Three pamphlets of 1649, published shortly after Brandon's death, claimed to reveal him as the executioner of Charles I, though their authenticity is disputable. These were: The Last Will and Testament of Richard Brandon, Esquire, headsman and hangman to the Pretended Parliament; The Confession of Richard Brandon, the Hangman, 1649; and A Dialogue, or a Dispute between the Late Hangman and Death. The most notable of these tracts, The Confession of Richard Brandon, claimed to be a deathbed confession of Richard Brandon, but it is now regarded as a forgery, and apparently received little attention in its time.This tract claimed that Brandon had been paid £30 for his actions and returned home from the execution under cover of night, at 6 o'clock.

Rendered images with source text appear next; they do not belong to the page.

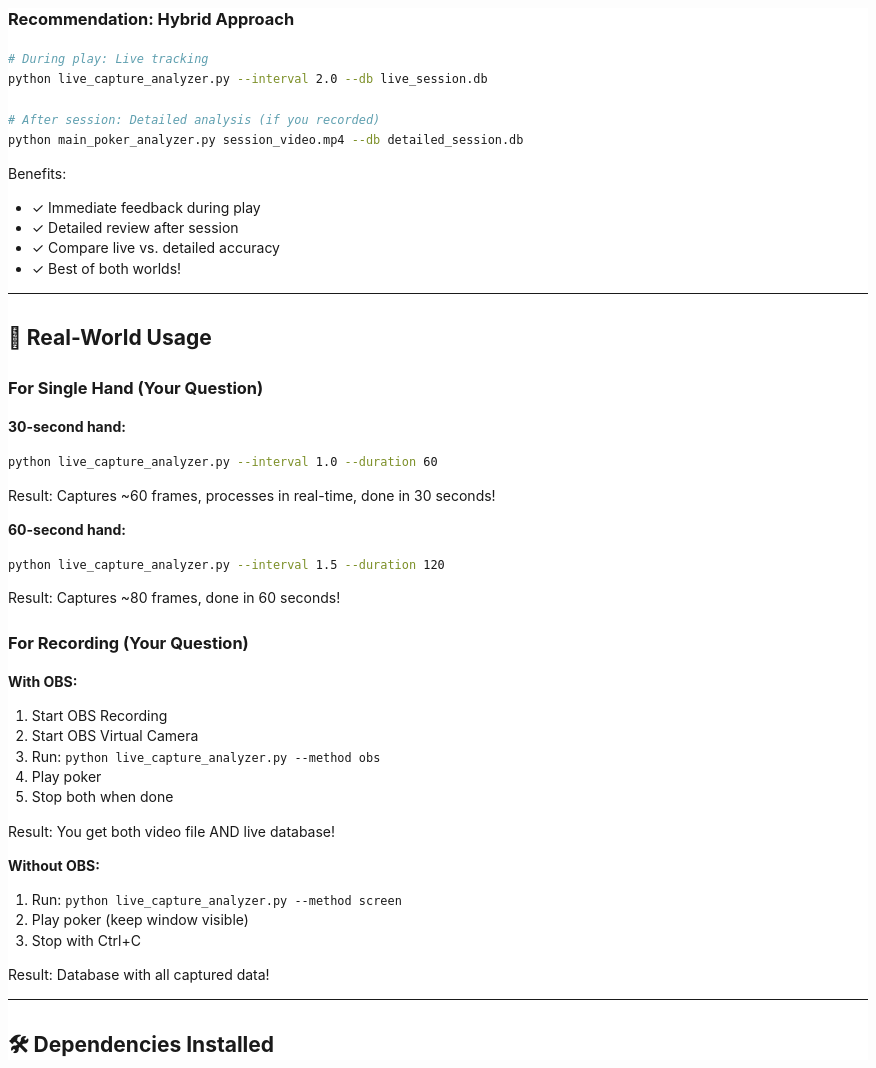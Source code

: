 ### Recommendation: Hybrid Approach

```bash
# During play: Live tracking
python live_capture_analyzer.py --interval 2.0 --db live_session.db

# After session: Detailed analysis (if you recorded)
python main_poker_analyzer.py session_video.mp4 --db detailed_session.db
```

Benefits:
- ✓ Immediate feedback during play
- ✓ Detailed review after session
- ✓ Compare live vs. detailed accuracy
- ✓ Best of both worlds!

---

## 🎯 Real-World Usage

### For Single Hand (Your Question)

**30-second hand:**
```bash
python live_capture_analyzer.py --interval 1.0 --duration 60
```
Result: Captures ~60 frames, processes in real-time, done in 30 seconds!

**60-second hand:**
```bash
python live_capture_analyzer.py --interval 1.5 --duration 120
```
Result: Captures ~80 frames, done in 60 seconds!

### For Recording (Your Question)

**With OBS:**
1. Start OBS Recording
2. Start OBS Virtual Camera
3. Run: `python live_capture_analyzer.py --method obs`
4. Play poker
5. Stop both when done

Result: You get both video file AND live database!

**Without OBS:**
1. Run: `python live_capture_analyzer.py --method screen`
2. Play poker (keep window visible)
3. Stop with Ctrl+C

Result: Database with all captured data!

---

## 🛠️ Dependencies Installed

Among academic historians of the event, Philip Sidney and Basil Morgan both consider that Brandon was most likely the executioner of Charles I. Morgan claims that the "weighted probability suggests that Richard Brandon was indeed the King's executioner", considering the other attributions to be products of later "Royalist rumour-mongers"; similarly, Sidney, when weighing up the supporting and dissenting evidence considers "the mass of evidence in support of Brandon's identity with the headsman remains undeniably strong and suggestive", especially in comparison the mere rumours surrounding other suspects, such as William Hewlett and George Joyce. Contrastingly, other writers have been less ready to put forth the true culprit. Graham Edwards, in considering the evidence, claims that "several writers have their favourite nominations, all cogently argued, equally convincing and open to counter-argument", leaving the mystery open to the reader.

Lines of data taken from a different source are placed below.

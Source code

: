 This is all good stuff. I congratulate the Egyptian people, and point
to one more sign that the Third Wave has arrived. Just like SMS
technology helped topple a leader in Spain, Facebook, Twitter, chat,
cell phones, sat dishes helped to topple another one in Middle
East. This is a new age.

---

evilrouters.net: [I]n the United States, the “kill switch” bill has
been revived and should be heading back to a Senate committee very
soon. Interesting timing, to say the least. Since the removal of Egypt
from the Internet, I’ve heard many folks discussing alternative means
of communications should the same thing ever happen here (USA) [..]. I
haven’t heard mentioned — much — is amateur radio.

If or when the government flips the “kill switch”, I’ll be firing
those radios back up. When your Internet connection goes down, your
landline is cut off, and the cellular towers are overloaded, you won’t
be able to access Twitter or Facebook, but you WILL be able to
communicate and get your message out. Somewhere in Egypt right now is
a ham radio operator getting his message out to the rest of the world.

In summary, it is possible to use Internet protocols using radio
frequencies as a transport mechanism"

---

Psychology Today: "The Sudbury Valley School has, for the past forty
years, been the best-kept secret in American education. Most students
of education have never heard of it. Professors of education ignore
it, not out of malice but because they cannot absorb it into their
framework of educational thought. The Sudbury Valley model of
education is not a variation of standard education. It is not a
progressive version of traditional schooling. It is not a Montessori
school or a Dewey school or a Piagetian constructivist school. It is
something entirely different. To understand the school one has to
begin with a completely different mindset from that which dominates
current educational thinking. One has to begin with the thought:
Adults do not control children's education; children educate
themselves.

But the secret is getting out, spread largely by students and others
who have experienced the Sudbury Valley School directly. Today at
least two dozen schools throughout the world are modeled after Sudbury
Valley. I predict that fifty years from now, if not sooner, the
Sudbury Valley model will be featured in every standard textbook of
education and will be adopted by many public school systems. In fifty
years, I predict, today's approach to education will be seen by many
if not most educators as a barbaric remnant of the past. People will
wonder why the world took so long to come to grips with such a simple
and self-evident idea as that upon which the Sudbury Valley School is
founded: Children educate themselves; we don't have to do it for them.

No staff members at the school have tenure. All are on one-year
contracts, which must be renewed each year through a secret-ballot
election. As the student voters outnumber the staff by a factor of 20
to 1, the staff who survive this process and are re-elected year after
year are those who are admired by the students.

Gregory Brandon was said to be the illegitimate grandson or great grandson of Charles Brandon, 1st Duke of Suffolk, (Note: although the account refers to "the headsman who executed Charles I", who was popularly known, at the time, as Richard Brandon) whose

treatment of his beautiful royal wife was on a par with his low conception of his moral obligations. He neglected her, spent her money, and lived openly with a notorious woman known as Mrs. Eleanor Brandon, by whom he had an illegitimate son, Charles, who is said to have been the well-known jeweller to Queen Elizabeth, and whose son, or grandson, Gregory Brandon, was, according to tradition, the headsman who executed Charles I.
 However, an ancestry of Richard Brandon from the Duke of Suffolk's illegitimate son Charles is highly unlikely. Charles Brandon died in 1551, eight years before Elizabeth I's accession to the throne, and therefore cannot be identical with the Charles Brandon who was this Queen's jeweller.

==Notoriety==
The notoriety of Gregory and the "Young Gregory" led to "the Gregory Tree" becoming a euphemism for the gallows, and was one of the reasons for the decline in popularity of the name Gregory. The name "Gregory" became a general nickname for executioners:

Even before the days of Jack Ketch, it was customary to affix a contemptuous nickname to the holders of the office throughout the country. In the days of James I, and long afterwards, hangmen went by the name of "Gregory," after Gregory Brandon, the London executioner in the reign of that monarch. Brandon succeeded Derrick, with whose name all readers of the "Fortunes of Nigel" will be familiar.

I had better to have lived in beggary
Than to have fallen in the hands of Gregory,

says a ballad of 1617.

The two also appeared in satire and works of fiction at the time, like the print "Portrait of Archbishop Laud and Mr. Henry Burton".